_Task directions_:
If a line in the data holds "artisan", copy that line out in full.

Saved entries
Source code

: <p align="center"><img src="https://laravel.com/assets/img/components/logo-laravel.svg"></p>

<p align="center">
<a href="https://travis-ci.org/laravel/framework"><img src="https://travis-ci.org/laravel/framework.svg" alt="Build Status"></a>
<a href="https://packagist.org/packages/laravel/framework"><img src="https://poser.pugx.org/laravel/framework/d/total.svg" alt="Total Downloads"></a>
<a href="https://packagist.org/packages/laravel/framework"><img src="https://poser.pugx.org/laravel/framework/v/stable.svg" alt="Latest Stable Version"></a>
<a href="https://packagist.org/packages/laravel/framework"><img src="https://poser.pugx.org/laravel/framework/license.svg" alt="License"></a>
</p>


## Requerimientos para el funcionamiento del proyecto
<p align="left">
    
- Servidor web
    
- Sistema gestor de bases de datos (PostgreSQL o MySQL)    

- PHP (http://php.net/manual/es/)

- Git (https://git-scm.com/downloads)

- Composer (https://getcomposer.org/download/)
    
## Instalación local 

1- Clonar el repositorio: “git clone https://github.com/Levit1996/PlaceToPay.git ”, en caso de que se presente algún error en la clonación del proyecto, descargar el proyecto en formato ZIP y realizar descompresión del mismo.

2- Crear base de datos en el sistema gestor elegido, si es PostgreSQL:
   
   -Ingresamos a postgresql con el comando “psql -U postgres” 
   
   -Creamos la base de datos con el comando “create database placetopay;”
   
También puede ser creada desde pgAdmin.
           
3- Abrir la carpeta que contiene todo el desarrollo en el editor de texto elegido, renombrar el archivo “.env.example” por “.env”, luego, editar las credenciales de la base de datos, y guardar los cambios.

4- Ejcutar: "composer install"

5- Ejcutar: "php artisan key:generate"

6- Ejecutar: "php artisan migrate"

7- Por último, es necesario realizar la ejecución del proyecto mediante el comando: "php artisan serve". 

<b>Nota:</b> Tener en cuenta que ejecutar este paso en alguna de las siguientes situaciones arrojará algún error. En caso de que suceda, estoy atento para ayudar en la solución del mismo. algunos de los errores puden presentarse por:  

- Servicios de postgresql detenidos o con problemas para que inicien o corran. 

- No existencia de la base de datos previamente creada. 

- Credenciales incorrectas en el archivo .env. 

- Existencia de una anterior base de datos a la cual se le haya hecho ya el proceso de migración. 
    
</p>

_Output of the exercise_:
5- Ejcutar: "php artisan key:generate"
6- Ejecutar: "php artisan migrate"
7- Por último, es necesario realizar la ejecución del proyecto mediante el comando: "php artisan serve". 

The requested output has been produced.